[PATCH 1/2] cgroup: Fix /proc/cgroups count for v2

From: T.J. Mercier
Date: Tue May 28 2024 - 12:37:44 EST


The /proc/cgroups documentation says that the num_cgroups value is,
"the number of control groups in this hierarchy using this controller."

The value printed is simply the total number of cgroups in the hierarchy
which is correct for v1, but not for the shared v2 hierarchy.

Consider:
controllers="cpuset cpu io memory hugetlb pids rdma misc"
for c in $controllers
do
echo +$c > /sys/fs/cgroup/cgroup.subtree_control
mkdir /sys/fs/cgroup/$c
echo +$c > /sys/fs/cgroup/$c/cgroup.subtree_control
for i in `seq 100`; do mkdir /sys/fs/cgroup/$c/$i; done
done
cat /proc/cgroups

cpuset 0 809 1
cpu 0 809 1
cpuacct 0 809 1
blkio 0 809 1
memory 0 809 1
devices 0 809 1
freezer 0 809 1
net_cls 0 809 1
perf_event 0 809 1
net_prio 0 809 1
hugetlb 0 809 1
pids 0 809 1
rdma 0 809 1
misc 0 809 1
debug 0 809 1

A count of 809 is reported for each controller, but only 109 should be
reported for most of them since each controller is enabled in only part
of the hierarchy. (Note that io depends on memcg, so its count should be
209.)

The number of cgroups using a controller is an important metric since
kernel memory is used for each cgroup, and some kernel operations scale
with the number of cgroups for some controllers (memory, io).
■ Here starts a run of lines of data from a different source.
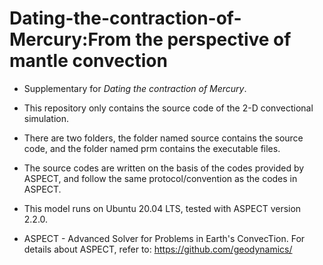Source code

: # Dating-the-contraction-of-Mercury:From the perspective of mantle convection
* Supplementary for *Dating the contraction of Mercury*.  
  
* This repository only contains the source code of the 2-D convectional simulation. 

* There are two folders, the folder named source contains the source code, and the folder named prm contains the executable files.

* The source codes are written on the basis of the codes provided by ASPECT, and follow the same protocol/convention as the codes in ASPECT.
  
* This model runs on Ubuntu 20.04 LTS, tested with ASPECT version 2.2.0.
  
* ASPECT - Advanced Solver for Problems in Earth's ConvecTion. For details about ASPECT, refer to: https://github.com/geodynamics/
So users
have an interest in minimizing/tracking the number of them.

Signed-off-by: T.J. Mercier <tjmercier@xxxxxxxxxx>

---
Changes from RFC:
Don't manually initialize the atomic counters to 0 since they are
kzalloced - Michal Koutny

Also return the CSS count for utility controllers instead of the cgroup
count - Michal Koutny

include/linux/cgroup-defs.h | 6 ++++++
kernel/cgroup/cgroup-v1.c | 8 ++++++--
kernel/cgroup/cgroup.c | 2 ++
3 files changed, 14 insertions(+), 2 deletions(-)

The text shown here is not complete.